Judge: Mark H. Epstein, Case: SC124878, Date: 2025-02-19 Tentative Ruling
Case Number: SC124878 Hearing Date: February 19, 2025 Dept: I
The court has considered plaintiff’s claim that the
referee’s report as it relates to the fence is improper. The court asked the defense to respond. On January 17, 2025, Illulian filed the
response to which the Zivs responded on January 23, 2025. In a nutshell, Illulian asks this court to
end the matter. Illulian claims it gave
plaintiff $10,000 to build the fence, but plaintiff has not been forthcoming to
get the fence built. According to
Illulian, he has not cooperated in the process, and Judge Horne seems to have
determined that the problem was with the Zivs more than it was with Illulian. The Zivs in their papers suggest that the
Referee for some reason acted with malice toward them and engaged in deliberate
falsehoods. Accusations of that sort are
unfounded and unhelpful to the Zivs.
Judge Horne is a respected jurist, recently retired from the court. Like all humans, he can make mistakes. But suggesting that he had it in for the Zivs
and acted with malice and fraud demonstrates that the Zivs are not looking at
this case in a reasonable manner.
This never-ending dispute involves a tree and a fence. The matter was tried and a judgment
issued. However, the parties had strong
disagreements as to implementation and as to whose fault it was that the orders
were not fully implemented. This court
inherited the dispute when it took over Department R. Despite a series of hearings where the court
believed it had issued sufficient orders to have the case ended, it never
ended. The Zivs claim that Illulian will
not obey prior orders; Illulian claims that he keeps trying to build the fence
as demanded but can get no cooperation from the Zivs. The Zivs say that they are fully cooperating
but Illulian will not do the job properly.

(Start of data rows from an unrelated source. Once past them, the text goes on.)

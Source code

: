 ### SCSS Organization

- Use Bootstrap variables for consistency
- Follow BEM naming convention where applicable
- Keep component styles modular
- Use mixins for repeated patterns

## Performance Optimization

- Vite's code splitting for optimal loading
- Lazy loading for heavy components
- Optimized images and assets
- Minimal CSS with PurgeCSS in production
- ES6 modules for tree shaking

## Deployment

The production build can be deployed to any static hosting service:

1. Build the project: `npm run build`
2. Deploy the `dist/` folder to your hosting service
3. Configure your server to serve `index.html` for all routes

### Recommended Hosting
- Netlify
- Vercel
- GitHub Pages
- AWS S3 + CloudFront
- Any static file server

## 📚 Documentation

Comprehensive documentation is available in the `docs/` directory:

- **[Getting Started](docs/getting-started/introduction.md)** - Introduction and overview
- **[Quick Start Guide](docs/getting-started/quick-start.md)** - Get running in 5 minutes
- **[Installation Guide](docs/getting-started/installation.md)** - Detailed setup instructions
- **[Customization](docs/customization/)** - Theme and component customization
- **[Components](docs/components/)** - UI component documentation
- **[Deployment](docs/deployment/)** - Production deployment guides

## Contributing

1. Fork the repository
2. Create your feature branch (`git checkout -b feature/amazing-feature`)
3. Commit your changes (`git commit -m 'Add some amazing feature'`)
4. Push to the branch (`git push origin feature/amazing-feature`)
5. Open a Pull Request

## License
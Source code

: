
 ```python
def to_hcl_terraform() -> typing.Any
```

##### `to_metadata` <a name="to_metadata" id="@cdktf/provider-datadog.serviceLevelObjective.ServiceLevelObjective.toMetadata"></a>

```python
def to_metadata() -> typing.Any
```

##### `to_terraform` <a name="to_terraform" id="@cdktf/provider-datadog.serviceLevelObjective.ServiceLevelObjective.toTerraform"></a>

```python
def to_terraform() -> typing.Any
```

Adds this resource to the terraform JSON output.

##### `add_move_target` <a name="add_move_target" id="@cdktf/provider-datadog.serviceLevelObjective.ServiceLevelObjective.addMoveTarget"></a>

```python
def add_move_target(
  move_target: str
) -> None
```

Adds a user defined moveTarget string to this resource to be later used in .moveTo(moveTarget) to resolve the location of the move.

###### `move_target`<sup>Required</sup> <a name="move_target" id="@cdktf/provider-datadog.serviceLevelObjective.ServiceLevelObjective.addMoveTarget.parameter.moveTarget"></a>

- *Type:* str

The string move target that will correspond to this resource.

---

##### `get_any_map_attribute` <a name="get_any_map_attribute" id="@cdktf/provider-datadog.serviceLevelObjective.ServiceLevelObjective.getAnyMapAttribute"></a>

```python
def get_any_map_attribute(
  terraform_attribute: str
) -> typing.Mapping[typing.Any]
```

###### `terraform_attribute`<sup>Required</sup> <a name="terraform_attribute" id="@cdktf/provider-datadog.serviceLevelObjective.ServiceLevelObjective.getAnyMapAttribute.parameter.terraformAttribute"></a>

Finally, the court appointed Judge Horne (Ret.) as a 639 referee to make
a report and recommendations on the outstanding issues. Judge Horne held hearings and visited the
property at issue. On September 25,
2024, he submitted his report. The
referee concluded that the first of the three disputes—that concerning the Rear
Yard Fence—has been resolved by agreement and will be constructed from the
Zivs’ carport to the garages at the rear of the property. Although the Zivs questions this, the court
believes that the referee, who was in a position to hear from the parties
directly, has properly stated the resolution.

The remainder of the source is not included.